For instance, let’s say I believe that I need to write a letter, but I don’t do it. Perhaps it’s something I tell myself is very important, but I just don’t get around to it. As a matter of fact, I get defensive if anyone brings it up to me because I think I “should” write this letter and I don’t want to be reminded that I haven’t done it yet! There is guilt when ever I think about it but that doesn’t help – as a matter of fact, if anything, I’m further away from writing that letter than ever.

Just like painful negative emotion, behavior sends a message. It too, signals when there is a story running.

Most usually, what we do in situations like this is to get caught up in “feeling bad” about our behavior; “What’s wrong with me? “I can’t expect to ever do well in life with bad habits like this … I’m just a procrastinating ‘ne’r-do-well’ … blah blah … ”. The behavior endures and we spiral down into feeling worse and worse about ourselves.

Judgment is ego’s way of distracting us from examining the story. As long as Ego can keep us in judgment mode about the behavior, the real “culprit” – which is the underlying story – runs unchecked.

We have to behave the way we do as long as we believe the story that prompts it. Behvior always comes out of a story.

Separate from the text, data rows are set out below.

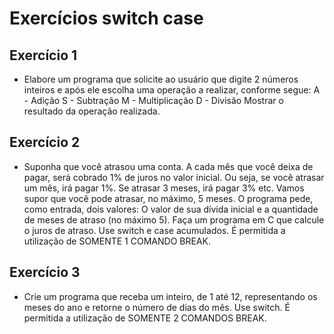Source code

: # Exercícios switch case
## Exercício 1
- Elabore um programa que solicite ao usuário que digite 2 números inteiros e após ele escolha uma operação a realizar, conforme segue:
A - Adição
S - Subtração
M - Multiplicação
D - Divisão
Mostrar o resultado da operação realizada.
## Exercício 2
- Suponha que você atrasou uma conta. A cada mês que você deixa de pagar, será cobrado 1% de juros no valor inicial. Ou seja, se você atrasar um mês, irá pagar 1%. Se atrasar 3 meses, irá pagar 3% etc. Vamos supor que você pode atrasar, no máximo, 5 meses.
O programa pede, como entrada, dois valores:
O valor de sua dívida inicial e a quantidade de meses de atraso (no máximo 5). Faça um programa em C que calcule o juros de atraso. Use switch e case acumulados. É permitida a utilização de SOMENTE 1 COMANDO BREAK.
## Exercício 3
- Crie um programa que receba um inteiro, de 1 até 12, representando os meses do ano e retorne o número de dias do mês. Use switch. É permitida a utilização de SOMENTE 2 COMANDOS BREAK.
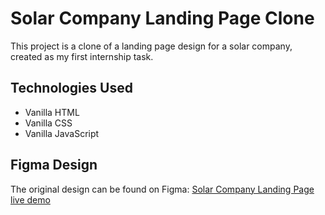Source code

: # Solar Company Landing Page Clone

This project is a clone of a landing page design for a solar company, created as my first internship task.

## Technologies Used

- Vanilla HTML
- Vanilla CSS
- Vanilla JavaScript

## Figma Design

The original design can be found on Figma:
[Solar Company Landing Page](https://www.figma.com/design/xlESOD0VgwJNtIIe35nQ9Y/Landing-page-for-Solar-comapny--Community-?node-id=1-2&t=BWsibodW3ahOZAPf-0)
[live demo](https://admirable-centaur-4bd19d.netlify.app/)
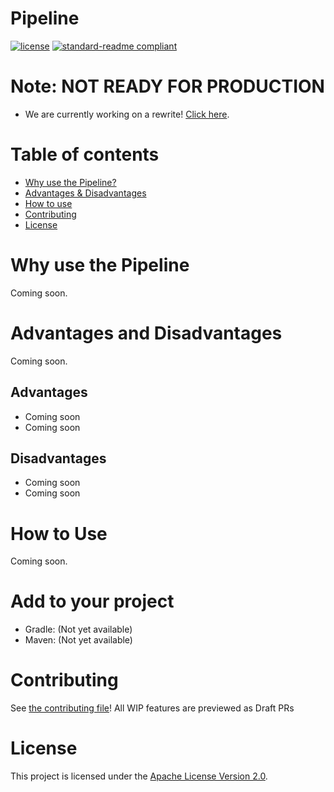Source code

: # Pipeline
[![license](https://img.shields.io/github/license/NatroxMC/Pipeline?style=for-the-badge&color=b2204c)](../LICENSE)
[![standard-readme compliant](https://img.shields.io/badge/readme%20style-standard-brightgreen.svg?style=for-the-badge)](https://github.com/RichardLitt/standard-readme)

# Note: NOT READY FOR PRODUCTION
- We are currently working on a rewrite! [Click here](https://github.com/NatroxMC/Pipeline/tree/unstable/rewrite).

# Table of contents
- [Why use the Pipeline?](#why-use-the-pipeline)
- [Advantages & Disadvantages](#advantages-and-disadvantages)
- [How to use](#how-to-use)
- [Contributing](#contributing)
- [License](#license)

# Why use the Pipeline
Coming soon.

# Advantages and Disadvantages
Coming soon.

## Advantages
- Coming soon
- Coming soon

## Disadvantages
- Coming soon
- Coming soon

# How to Use
Coming soon.

# Add to your project
- Gradle: (Not yet available)
- Maven: (Not yet available)

# Contributing
See [the contributing file](CONTRIBUTING.md)!
All WIP features are previewed as Draft PRs

# License
This project is licensed under the [Apache License Version 2.0](../LICENSE).
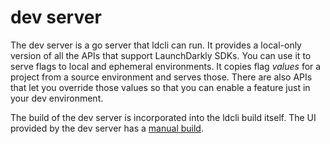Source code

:# dev server
The dev server is a go server that ldcli can run. It provides a local-only version of all the APIs that support LaunchDarkly SDKs. You can use it to serve flags to local and ephemeral environments. It copies flag _values_ for a project from a source environment and serves those. There are also APIs that let you override those values so that you can enable a feature just in your dev environment.

The build of the dev server is incorporated into the ldcli build itself. The UI provided by the dev server has a [manual build](./ui/README.md).
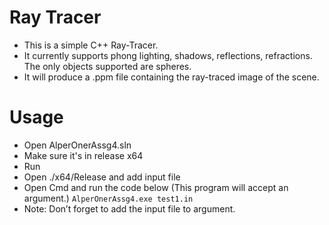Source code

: # Ray Tracer

- This is a simple C++ Ray-Tracer.
- It currently supports phong lighting, shadows, reflections, refractions. The only objects supported are spheres.
- It will produce a .ppm file containing the ray-traced image of the scene.


# Usage
- Open AlperOnerAssg4.sln
- Make sure it's in release x64
- Run
- Open ./x64/Release and add input file
- Open Cmd and run the code below (This program will accept an argument.) 
    `AlperOnerAssg4.exe test1.in`
- Note: Don’t forget to add the input file to argument.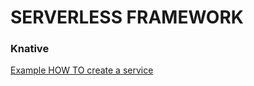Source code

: # SERVERLESS FRAMEWORK
### Knative 
[Example HOW TO create a service](https://www.serverless.com/blog/deploy-your-first-knative-service-with-the-serverless-framework)


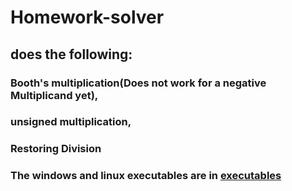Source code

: # Homework-solver
## does the following:
### Booth's multiplication(Does not work for a negative Multiplicand yet), 
### unsigned multiplication, 
### Restoring Division

### The windows and linux executables are in [executables](https://github.com/Praj41/Homework-solver/tree/master/cmake-build-debug)
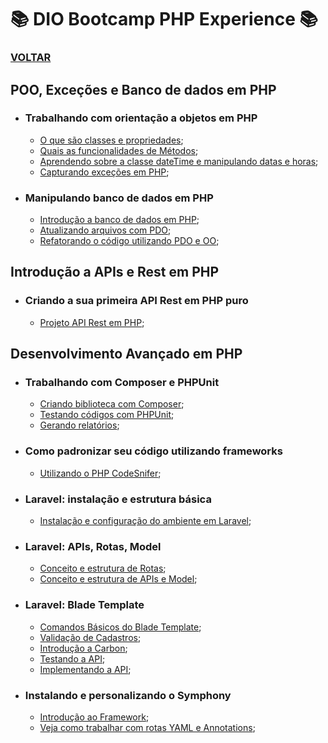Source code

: # 📚 DIO Bootcamp PHP Experience 📚

### [**VOLTAR**](../../../../../)

## **POO, Exceções e Banco de dados em PHP**

- ### **Trabalhando com orientação a objetos em PHP**

  - [O que são classes e propriedades](https://github.com/LuizMiguelSR/DIO-Bootcamps/blob/2c7ae9be3b02519445ecebfa9eda2f9a93a58339/PHP-Experience/Exercicios/modulo-3/POO_Excecoes_BD/ContaBancaria.php);
  - [Quais as funcionalidades de Métodos](https://github.com/LuizMiguelSR/DIO-Bootcamps/blob/48b18b0ada4c2046a452d5767d744ab749b08c35/PHP-Experience/Exercicios/modulo-3/POO_Excecoes_BD/ContaBancaria.php);
  - [Aprendendo sobre a classe dateTime e manipulando datas e horas](https://github.com/LuizMiguelSR/DIO-Bootcamps/blob/67844d422155e48cd6f7829267f52dd6e0021905/PHP-Experience/Exercicios/modulo-3/POO_Excecoes_BD/datas.php);
  - [Capturando exceções em PHP](/PHP-Experience/Exercicios/modulo-3/POO_Excecoes_BD/Excecoes.php);

- ### **Manipulando banco de dados em PHP**

  - [Introdução a banco de dados em PHP](/PHP-Experience/Exercicios/modulo-3/POO_Excecoes_BD/bancoDeDados/);
  - [Atualizando arquivos com PDO](/PHP-Experience/Exercicios/modulo-3/POO_Excecoes_BD/bancoDeDados/);
  - [Refatorando o código utilizando PDO e OO](/PHP-Experience/Exercicios/modulo-3/POO_Excecoes_BD/novoBancoDeDados/);

## **Introdução a APIs e Rest em PHP**

- ### **Criando a sua primeira API Rest em PHP puro**

  - [Projeto API Rest em PHP](/PHP-Experience/Exercicios/modulo-3/Introducao_API_REST_PHP/API_Pratica/);

## **Desenvolvimento Avançado em PHP**

- ### **Trabalhando com Composer e PHPUnit**

  - [Criando biblioteca com Composer](/PHP-Experience/Exercicios/modulo-3/Desenvolvimento_Avancado_PHP/Digital-Cep/);
  - [Testando códigos com PHPUnit](/PHP-Experience/Exercicios/modulo-3/Desenvolvimento_Avancado_PHP/Digital-Cep/tests/SearchTest.php);
  - [Gerando relatórios](/PHP-Experience/Exercicios/modulo-3/Desenvolvimento_Avancado_PHP/Digital-Cep/report-tests.txt);

- ### **Como padronizar seu código utilizando frameworks**

  - [Utilizando o PHP CodeSnifer](/PHP-Experience/Exercicios/modulo-3/Desenvolvimento_Avancado_PHP/Digital-Cep/src/);

- ### **Laravel: instalação e estrutura básica**

  - [Instalação e configuração do ambiente em Laravel](/PHP-Experience/Exercicios/modulo-3/Desenvolvimento_Avancado_PHP/cadastro-laravel/);

- ### **Laravel: APIs, Rotas, Model**

  - [Conceito e estrutura de Rotas](/PHP-Experience/Exercicios/modulo-3/Desenvolvimento_Avancado_PHP/cadastro-laravel/);
  - [Conceito e estrutura de APIs e Model](/PHP-Experience/Exercicios/modulo-3/Desenvolvimento_Avancado_PHP/cadastro-laravel/);

- ### **Laravel: Blade Template**

  - [Comandos Básicos do Blade Template](https://github.com/LuizMiguelSR/DIO-Bootcamps/commit/ee1503433cdcd378f630cac49994f10179aa22f5);
  - [Validação de Cadastros](https://github.com/LuizMiguelSR/DIO-Bootcamps/commit/1a1fa39b4af8f047b42c93856ac5504015e27902);
  - [Introdução a Carbon](https://github.com/LuizMiguelSR/DIO-Bootcamps/commit/edf7540b606dc88dbbb1c53a209bc55c35f269d2);
  - [Testando a API](https://github.com/LuizMiguelSR/DIO-Bootcamps/commit/036f16475d603016f73b1ec873c027a043aae252);
  - [Implementando a API](https://github.com/LuizMiguelSR/DIO-Bootcamps/commit/e290a117ddae1410f23b80aa7ea5184178d919e8);

- ### **Instalando e personalizando o Symphony**

  - [Introdução ao Framework](/PHP-Experience/Exercicios/modulo-3/Desenvolvimento_Avancado_PHP/cadastro-symphony/);
  - [Veja como trabalhar com rotas YAML e Annotations](/PHP-Experience/Exercicios/modulo-3/Desenvolvimento_Avancado_PHP/cadastro-symphony/);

Period. This is just plain and simple truth. Don’t take my word for it, check it out for yourself.

Take a minute to think about something you do currently that you define as a negative behavior. Now, instead of judging it as wrong or bad, ask yourself this question, “What is the underlying thought, belief or story behind this behavior?” Don’t waste time trying to describe or defend your outer behavior. Instead follow the behavior in as a way to locate the story behind it.

What happens to a procrastinating behavior like what is described above when we use an internally based process? Instead of blaming, defending or using the behavior as a way to generate shame (which is “food” for ego), we learn to use the behavior as a way to detect the story behind it. We ask ourselves questions like; “What thought am I believing that would prompt me to act this way?”. This helps me locate the unexamined story that’s operating behind the scenes. Once I’ve found the core belief underlying the story, I commit my attention to clearing it. How? This is where Katie Byron’s four questions prove to be SO useful! (www.thework.com) Asking those simple questions; “Is that true? … “How do I react when I believe that thought?” “What would be different without that thought?” -allows us to step back from unconsciously believing something that prompts me to act in undesirable ways. This gives space for grace to enter. Something else becomes possible.

As long as ego can keep me focused on my negative behavior it can keep running the old story. This strengthens the egos’ concept of a limited identity called “me, the procrastinator” (“oh, bad me!”). As soon as I begin to question the faulty premise behind the negative behavior, something shifts. The behavior becomes a reflection of the inner correction that often occurs automatically when through the clarification process.

I am now free to write – or not write – the letter, based on what is realistic and appropriate for the situation and there is no judgment either way. Understanding has replaced judgment. Thanks to the undesirable behavior, more story has been cleared – I am more free as a result. This is right relationship with our behavior. Rather than judge it, we practice utilizing our “bad habits” as teachers – indicators of story. In this way we shift from being externally focused on form (behavior) to being internally focused on clearing the way for Source.